Molecular transmission network analysis
We used HIV-TRACE to construct a molecular transmission network[31]. We selected the earliest pol sequence for each individual and aligned these sequences to the HXB2 pol reference sequence (positions 2253–3749), calculated pairwise TN93 genetic distance[76] among all pairs of sequences, and assembled transmission clusters by connecting pairs of sequences ≤0.015 substitutions/site diverged (using a nucleotide ambiguity fraction[31] of 1.5%). Individuals who were linked to ≥1 other individual were determined to be clustered in the network. This approach has previously been used for analyses of HIV surveillance data in the United States[27,29,77,78]. Sequences that were highly similar (≤0.015 substitutions/site) to the HXB2 reference sequence were filtered from the database prior to analysis.We also constructed molecular transmission networks using more conservative genetic distance thresholds (i.e., 0.01 and 0.005 substitutions/site) and performed additional analyses excluding people who reported injection drug use.
Regression analyses
We investigated the relationship between viral load and clustering in the molecular transmission network using a multivariate regression analysis framework. Birth sex, transmission risk factor, race/ethnicity, age at diagnosis, year of diagnosis, and first recorded CD4+ count after diagnosis were included as covariates. Regression analyses were stratified by CD4+ stage at diagnosis[75], excluding individuals with an unknown stage of infection at diagnosis. To ensure that any inferred association between clustering and viral load was not confounded by transmitted drug resistance, we considered only individuals in the transmission network whose earliest genotype was wild-type without DRAMs. Therefore, to be clustered in the network meant that both the individual and at least one genetically linked partner had wild-type sequences.
DRAMs
We also investigated the association between viral load and clustering in individuals with transmitted drug resistance. We explored this association in ART-naïve individuals with HIV diagnosed during stage 1 infection with L90M (n = 80), K103N (n = 674), and the NRTI mutations which we previously documented had negative effects on transmission fitness (n = 260; T69N, D67N, M184V, K219Q, T69A, E44D, A62V, T69D, K70R, T215Y, K219E, K219R, T215I, F77L, D67G, and M184I)[29]. Clustering in these analyses meant that both the individual and at least one genetically linked partner shared the same DRAM.

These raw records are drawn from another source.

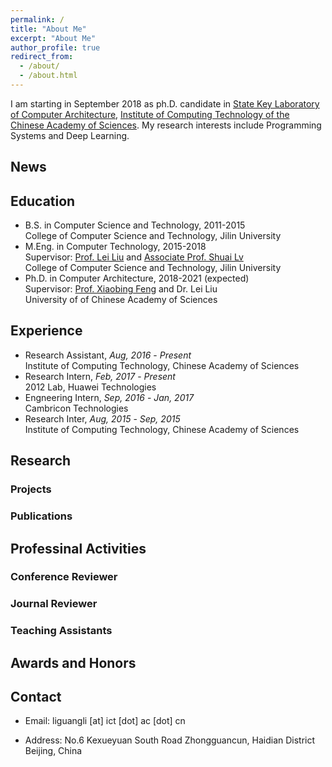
 ```yaml
---
permalink: /
title: "About Me"
excerpt: "About Me"
author_profile: true
redirect_from: 
  - /about/
  - /about.html
---
```


I am starting in September 2018 as ph.D. candidate in [State Key Laboratory of Computer Architecture][5], [Institute of Computing Technology of the Chinese Academy of Sciences][4]. My research interests include Programming Systems and Deep Learning.

## News

## Education
* B.S. in Computer Science and Technology, 2011-2015  
  College of Computer Science and Technology, Jilin University  
* M.Eng. in Computer Technology, 2015-2018  
  Supervisor: [Prof. Lei Liu][1] and [Associate Prof. Shuai Lv][2]  
  College of Computer Science and Technology, Jilin University  
* Ph.D. in Computer Architecture, 2018-2021 (expected)  
  Supervisor: [Prof. Xiaobing Feng][3] and Dr. Lei Liu  
  University of of Chinese Academy of Sciences

## Experience
- Research Assistant, *Aug, 2016* - *Present*  
  Institute of Computing Technology, Chinese Academy of Sciences
- Research Intern, *Feb, 2017* - *Present*  
  2012 Lab, Huawei Technologies
- Engneering Intern, *Sep, 2016* - *Jan, 2017*  
  Cambricon Technologies
- Research Inter, *Aug, 2015* - *Sep, 2015*  
  Institute of Computing Technology, Chinese Academy of Sciences

## Research

### Projects

### Publications

## Professinal Activities

### Conference Reviewer

### Journal Reviewer

### Teaching Assistants

## Awards and Honors

## Contact
* Email: liguangli [at] ict [dot] ac [dot] cn
* Address: No.6 Kexueyuan South Road Zhongguancun, Haidian District Beijing, China

  [1]:http://ccst.jlu.edu.cn/info/1026/2144.htm
  [2]:http://ccst.jlu.edu.cn/info/1028/2176.htm
  [3]:http://people.ucas.ac.cn/~fengxiaobing
  [4]:http://www.ict.ac.cn/
  [5]:http://www.carch.ac.cn/
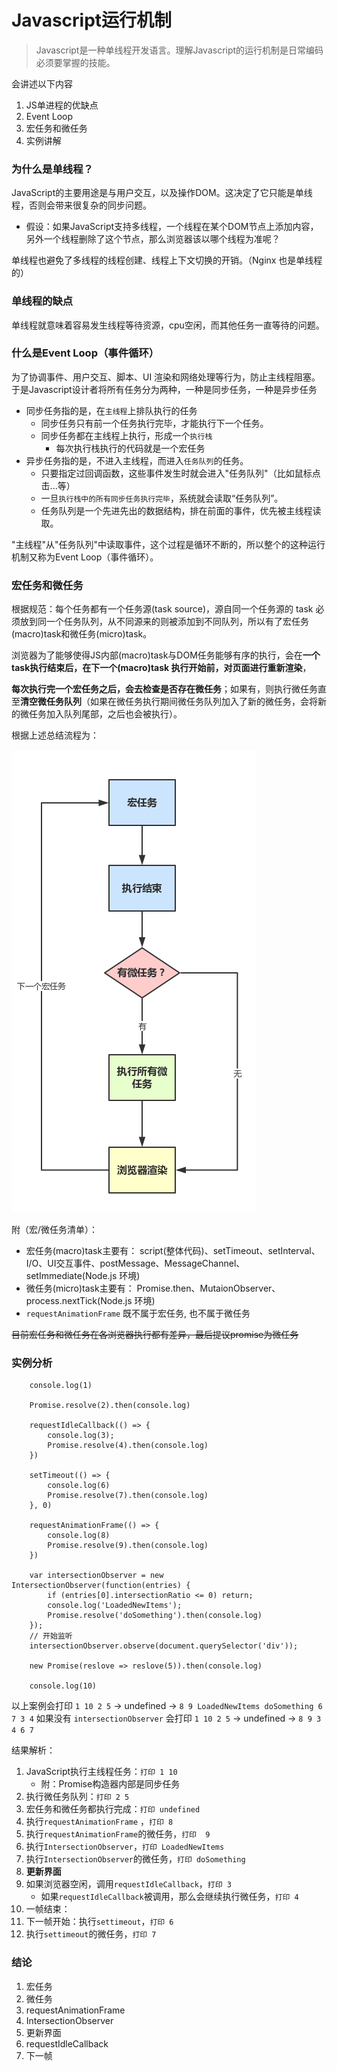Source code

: # Javascript运行机制

> Javascript是一种单线程开发语言。理解Javascript的运行机制是日常编码必须要掌握的技能。

会讲述以下内容
1. JS单进程的优缺点
2. Event Loop
3. 宏任务和微任务
4. 实例讲解

### 为什么是单线程？

JavaScript的主要用途是与用户交互，以及操作DOM。这决定了它只能是单线程，否则会带来很复杂的同步问题。
- 假设：如果JavaScript支持多线程，一个线程在某个DOM节点上添加内容，另外一个线程删除了这个节点，那么浏览器该以哪个线程为准呢？

单线程也避免了多线程的线程创建、线程上下文切换的开销。（Nginx 也是单线程的）

### 单线程的缺点

单线程就意味着容易发生线程等待资源，cpu空闲，而其他任务一直等待的问题。

### 什么是Event Loop（事件循环）

为了协调事件、用户交互、脚本、UI 渲染和网络处理等行为，防止主线程阻塞。于是Javascript设计者将所有任务分为两种，一种是同步任务，一种是异步任务
- 同步任务指的是，在`主线程`上排队执行的任务
  - 同步任务只有前一个任务执行完毕，才能执行下一个任务。
  - 同步任务都在主线程上执行，形成一个`执行栈`
    - 每次执行栈执行的代码就是一个宏任务
- 异步任务指的是，不进入主线程，而进入`任务队列`的任务。
  - 只要指定过回调函数，这些事件发生时就会进入"任务队列"（比如鼠标点击...等）
  - 一旦`执行栈中的所有同步任务执行完毕`，系统就会读取“任务队列”。
  - 任务队列是一个先进先出的数据结构，排在前面的事件，优先被主线程读取。

"主线程"从"任务队列"中读取事件，这个过程是循环不断的，所以整个的这种运行机制又称为Event Loop（事件循环）。

### 宏任务和微任务

根据规范：每个任务都有一个任务源(task source)，源自同一个任务源的 task 必须放到同一个任务队列，从不同源来的则被添加到不同队列，所以有了宏任务(macro)task和微任务(micro)task。

浏览器为了能够使得JS内部(macro)task与DOM任务能够有序的执行，会在**一个task执行结束后，在下一个(macro)task 执行开始前，对页面进行重新渲染**，

**每次执行完一个宏任务之后，会去检查是否存在微任务**；如果有，则执行微任务直至**清空微任务队列**（如果在微任务执行期间微任务队列加入了新的微任务，会将新的微任务加入队列尾部，之后也会被执行）。

根据上述总结流程为：

![流程图](../img/event_loop.jpg)

附（宏/微任务清单）：

- 宏任务(macro)task主要有： script(整体代码)、setTimeout、setInterval、I/O、UI交互事件、postMessage、MessageChannel、setImmediate(Node.js 环境)
- 微任务(micro)task主要有： Promise.then、MutaionObserver、process.nextTick(Node.js 环境)
- `requestAnimationFrame` 既不属于宏任务, 也不属于微任务

~~目前宏任务和微任务在各浏览器执行都有差异，最后提议promise为微任务~~

### 实例分析
```
    console.log(1)

    Promise.resolve(2).then(console.log)

    requestIdleCallback(() => {
        console.log(3);
        Promise.resolve(4).then(console.log)
    })

    setTimeout(() => {
        console.log(6)
        Promise.resolve(7).then(console.log)
    }, 0)

    requestAnimationFrame(() => {
        console.log(8)
        Promise.resolve(9).then(console.log)
    })

    var intersectionObserver = new IntersectionObserver(function(entries) {
     	if (entries[0].intersectionRatio <= 0) return;
      	console.log('LoadedNewItems');
      	Promise.resolve('doSomething').then(console.log)
    });
    // 开始监听
    intersectionObserver.observe(document.querySelector('div'));

    new Promise(reslove => reslove(5)).then(console.log)

    console.log(10)
```
以上案例会打印 `1 10 2 5` -> undefined -> `8 9 LoadedNewItems doSomething 6 7 3 4`
如果没有 `intersectionObserver` 会打印  `1 10 2 5` -> undefined -> `8 9 3 4 6 7`

结果解析：
1. JavaScript执行主线程任务：`打印 1 10`
   - 附：Promise构造器内部是同步任务
2. 执行微任务队列：`打印 2 5`
3. 宏任务和微任务都执行完成：`打印 undefined`
4. 执行`requestAnimationFrame` ，`打印 8`
5. 执行`requestAnimationFrame`的微任务，`打印  9`
6. 执行`IntersectionObserver`，`打印 LoadedNewItems`
7. 执行`IntersectionObserver`的微任务，`打印 doSomething`
8. **更新界面**
9. 如果浏览器空闲，调用`requestIdleCallback`，`打印 3`
    * 如果`requestIdleCallback`被调用，那么会继续执行微任务，`打印 4`
10. 一帧结束：
11. 下一帧开始：执行`settimeout`，`打印 6`
12. 执行`settimeout`的微任务，`打印 7`

### 结论

1. 宏任务
2. 微任务
4. requestAnimationFrame
5. IntersectionObserver
6. 更新界面
7. requestIdleCallback
8. 下一帧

Molecular transmission network permutations
We assessed the relationship between viral load and clustering through 10,000 random permutations of viral loads across the molecular transmission network. For each permuted network, we calculated the ratio of median viral loads in clustered and nonclustered individuals with wild-type virus, stratified by stage of infection at diagnosis. These permutations were used to generate a null expectation against which we compared these ratios from the observed network.
Disclaimer
The findings and conclusions of this report are those of the authors and do not necessarily represent the official position of the Centers for Disease Control and Prevention.